ROMA, 19 gennaio 2012 – E' la "riforma", dice, la chiave di interpretazione del Concilio Vaticano II e dell'evoluzione del magistero, "nella continuità del soggetto Chiesa". È ciò che Lefebvre e i tradizionalisti non hanno mai voluto accettare. Gilles Routhier ricostruisce il passato e il presente della controversia.
Nell'indire un Anno della fede in coincidenza con il cinquantesimo anniversario dell'apertura del Concilio Vaticano II, Benedetto XVI è tornato a insistere sulla necessità di una "giusta ermeneutica" di quell'evento.La corretta comprensione del Concilio – precisano le istruzioni per l'Anno della fede – non è la cosiddetta "ermeneutica della discontinuità e della rottura", ma quella che lo stesso Benedetto XVI ha definito "l’ermeneutica della riforma, del rinnovamento nella continuità dell’unico soggetto-Chiesa".
La definizione è ripresa dal memorabile discorso tenuto dal papa alla curia romana il 22 dicembre 2005. Discorso che fu interpretato all'epoca come prevalentemente diretto a confutare la concezione progressista del Vaticano II come rottura col passato e "nuovo inizio" per la Chiesa.In realtà, quel discorso – specie nel suo sviluppo finale sul tema della libertà religiosa – aveva come sfondo principale un'altra corrente di pensiero e di azione, quella tradizionalista, e in particolare il seguito del vescovo scismatico Marcel Lefebvre (nella foto).Joseph Ratzinger conosce a fondo i lefebvriani. Da cardinale prefetto della congregazione per la dottrina della fede aveva negoziato e discusso con loro per anni. E da papa ha impegnato molte energie per riconciliarli con la Chiesa.
Un autorevole storico della Chiesa italiano, Giovanni Miccoli, in un recente volume dal titolo "La Chiesa dell'anticoncilio", edito da Laterza, accusa Benedetto XVI di condividere con i lefebvriani una buona parte delle loro tesi di opposizione al Vaticano II.Ma è così?
Un altro storico della Chiesa e teologo, il canadese Gilles Routhier, professore all'Università di Laval, Québec, e autore di un libro sulla recezione e l'ermeneutica del Concilio tradotto in Italia dall'editrice Vita & Pensiero dell'Università Cattolica di Milano, non è d'accordo.

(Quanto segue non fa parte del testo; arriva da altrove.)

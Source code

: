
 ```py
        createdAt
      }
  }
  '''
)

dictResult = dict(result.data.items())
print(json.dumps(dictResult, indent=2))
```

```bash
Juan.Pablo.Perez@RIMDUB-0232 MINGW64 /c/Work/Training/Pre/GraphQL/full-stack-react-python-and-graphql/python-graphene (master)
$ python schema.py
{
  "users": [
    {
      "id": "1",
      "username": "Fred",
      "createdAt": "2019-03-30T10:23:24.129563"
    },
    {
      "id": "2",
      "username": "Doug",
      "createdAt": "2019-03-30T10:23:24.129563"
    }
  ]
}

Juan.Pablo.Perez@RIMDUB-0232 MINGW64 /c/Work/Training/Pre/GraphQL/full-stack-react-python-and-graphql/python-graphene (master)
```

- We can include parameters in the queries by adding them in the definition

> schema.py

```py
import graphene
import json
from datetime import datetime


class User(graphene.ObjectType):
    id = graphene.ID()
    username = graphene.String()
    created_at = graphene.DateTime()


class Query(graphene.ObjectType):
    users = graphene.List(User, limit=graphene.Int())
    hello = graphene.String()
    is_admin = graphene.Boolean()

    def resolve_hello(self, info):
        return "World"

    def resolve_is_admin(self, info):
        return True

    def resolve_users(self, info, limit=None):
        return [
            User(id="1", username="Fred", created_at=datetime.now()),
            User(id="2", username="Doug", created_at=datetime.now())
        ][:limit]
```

Su "La Rivista del Clero Italiano", edita anch'essa da Vita & Pensiero, Routhier ha ripercorso, in un ampio saggio in due puntate, l'intero tragitto della controversia tra Roma e i lefebvriani. Ne ha analizzato gli avvicinamenti, le rotture, i cambiamenti di linea. Per concludere che sia l'ermeneutica "della discontinuità e della rottura", sia quella "della continuità", propugnate entrambe a fasi alterne dai lefebvriani e da altre correnti tradizionaliste, restano invincibilmente distanti dall'ermeneutica "della riforma" proposta da Benedetto XVI, con la sua concezione dinamica della tradizione.
Ecco qui di seguito un estratto del saggio di Routhier, con sottotitoli redazionali.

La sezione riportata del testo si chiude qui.